Ensuring Intentional Innovations

Innovationautonomy, and flexibility are just some of the buzz words resonating through our nation’s education reform efforts to provide more local control to schools and teachers. Because the contexts of school communities and students’ lives matter, it is critical to offer avenues through which teachers and school leaders can effectively tailor their schools to the specific needs and strengths of their families.

The White House has been recognizing and celebrating Champions of Change working on the front lines to help students “Win the Future.” Our national government is offering flexibility and incentivizing effective reforms through initiatives such as Race to the Top and the recent NCLB waivers. A few states and districts are encouraging school leaders to implement innovations that will improve student achievement. Colorado, where I am currently working at my second innovation school, thanks to the Innovation Schools Act of 2008, is just one example.

Academic achievement data has continued to reveal a gap for many generations, clearly indicating that what has been done in the past is not working for all students. It is obvious that we must begin to do things differently and do so beyond a few successful pockets. However, before swarms of well-intentioned educators unleash the innovations that our historically failing system needs, let me offer these points of reflection from a practitioner’s perspective,

What are the questions to consider before designing and implementing an innovation at the school and classroom level?”

  1. To what end are we designing and implementing this reform?
  2. If the answer to the first question is, “improved academic achievement as measured by growth on standardized tests,” of what longer term, desired outcome are we hoping improved academic achievement is an indicator?
  3. What rich body of research proves that this idea has a significant chance to achieve the longer-term, intended outcome?
  4. What are the unintended consequences of this proposed program? Is it possible that while it may increase test scores, it could also be a detriment towards our larger purpose and vision for educating youth?
  5. Before we design and implement this reform, have all stakeholders (students, teachers, families, etc.) agreed on what the problem is that we are trying to address with this innovation?
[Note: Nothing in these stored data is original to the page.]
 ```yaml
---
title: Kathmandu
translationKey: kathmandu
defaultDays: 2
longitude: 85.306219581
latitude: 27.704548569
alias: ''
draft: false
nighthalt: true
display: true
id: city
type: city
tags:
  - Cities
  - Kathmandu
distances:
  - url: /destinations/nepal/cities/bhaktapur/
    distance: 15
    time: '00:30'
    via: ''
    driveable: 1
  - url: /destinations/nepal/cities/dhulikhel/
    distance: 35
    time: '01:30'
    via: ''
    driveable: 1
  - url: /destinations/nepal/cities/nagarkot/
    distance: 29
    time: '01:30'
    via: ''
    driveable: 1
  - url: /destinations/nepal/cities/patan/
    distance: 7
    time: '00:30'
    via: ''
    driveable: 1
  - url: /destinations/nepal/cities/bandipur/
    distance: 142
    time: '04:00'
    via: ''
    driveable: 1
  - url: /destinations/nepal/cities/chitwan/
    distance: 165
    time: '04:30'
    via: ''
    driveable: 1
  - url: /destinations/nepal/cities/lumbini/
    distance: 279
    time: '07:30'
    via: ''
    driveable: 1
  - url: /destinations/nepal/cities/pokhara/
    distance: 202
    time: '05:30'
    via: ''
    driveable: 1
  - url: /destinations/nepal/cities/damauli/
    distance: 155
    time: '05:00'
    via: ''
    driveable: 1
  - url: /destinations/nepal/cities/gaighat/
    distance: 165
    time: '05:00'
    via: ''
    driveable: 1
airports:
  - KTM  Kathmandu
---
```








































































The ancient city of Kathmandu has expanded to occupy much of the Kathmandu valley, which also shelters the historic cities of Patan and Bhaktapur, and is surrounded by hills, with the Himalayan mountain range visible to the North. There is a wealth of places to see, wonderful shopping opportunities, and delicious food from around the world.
Do most stakeholders agree on what the root-causes are of this problem?
  1. What are the resources we need to implement this reform with integrity through the depth of its intention and across the breadth of its scale with fidelity? (qualified staff, funding, facility, etc.)
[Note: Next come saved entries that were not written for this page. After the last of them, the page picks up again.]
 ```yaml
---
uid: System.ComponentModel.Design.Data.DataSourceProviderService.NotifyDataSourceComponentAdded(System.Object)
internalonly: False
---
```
Now that we have vetted our plan with these questions, “How can district, state, and federal policies support the design and implementation of these thoroughly vetted innovations?”
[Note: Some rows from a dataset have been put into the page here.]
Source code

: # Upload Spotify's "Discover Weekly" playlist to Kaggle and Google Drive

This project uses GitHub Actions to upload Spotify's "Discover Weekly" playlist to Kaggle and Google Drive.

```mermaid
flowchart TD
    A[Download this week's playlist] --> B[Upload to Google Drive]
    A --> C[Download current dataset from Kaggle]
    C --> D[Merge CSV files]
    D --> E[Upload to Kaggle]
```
  1. Ensure that school leaders, while being held highly accountable, have full capacity to manage all available resources (including financial ones) in order to focus the application of them towards the reform’s intended outcome.
  2. Ensure full transparency about what resources are available.
  3. Encourage directors of centralized systems to be as flexible as possible when asked by school leaders to provide services that lie outside of the typical way their resource has been used in the past.

If reform leaders use the first six questions to carefully vet their plans and policymakers support those that survive this rigorous vetting process in the three ways listed above, we would see a dramatic increase in both the effectiveness and sustainability of those ideas currently waiting in the innovation bullpen.